◆ Task requirements: Nothing other than the lines from the one containing "-84.14(1)重大的股权投资" through the last line of the data below should be output, each reproduced exactly.

◆ Entries shown:

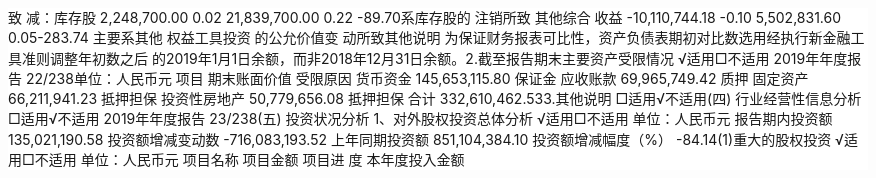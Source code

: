 致
减：库存股
2,248,700.00
0.02
21,839,700.00
0.22
-89.70系库存股的
注销所致
其他综合
收益
-10,110,744.18
-0.10
5,502,831.60
0.05-283.74
主要系其他
权益工具投资
的公允价值变
动所致其他说明
为保证财务报表可比性，资产负债表期初对比数选用经执行新金融工具准则调整年初数之后
的2019年1月1日余额，而非2018年12月31日余额。2.截至报告期末主要资产受限情况
√适用□不适用
2019年年度报告
22/238单位：人民币元
项目
期末账面价值
受限原因
货币资金
145,653,115.80
保证金
应收账款
69,965,749.42
质押
固定资产
66,211,941.23
抵押担保
投资性房地产
50,779,656.08
抵押担保
合计
332,610,462.533.其他说明
□适用√不适用(四)
行业经营性信息分析
□适用√不适用
2019年年度报告
23/238(五)
投资状况分析
1、对外股权投资总体分析
√适用□不适用
单位：人民币元
报告期内投资额
135,021,190.58
投资额增减变动数
-716,083,193.52
上年同期投资额
851,104,384.10
投资额增减幅度（%）
-84.14(1)重大的股权投资
√适用□不适用
单位：人民币元
项目名称
项目金额
项目进
度
本年度投入金额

◆ Answer box:
-84.14(1)重大的股权投资
√适用□不适用
单位：人民币元
项目名称
项目金额
项目进
度
本年度投入金额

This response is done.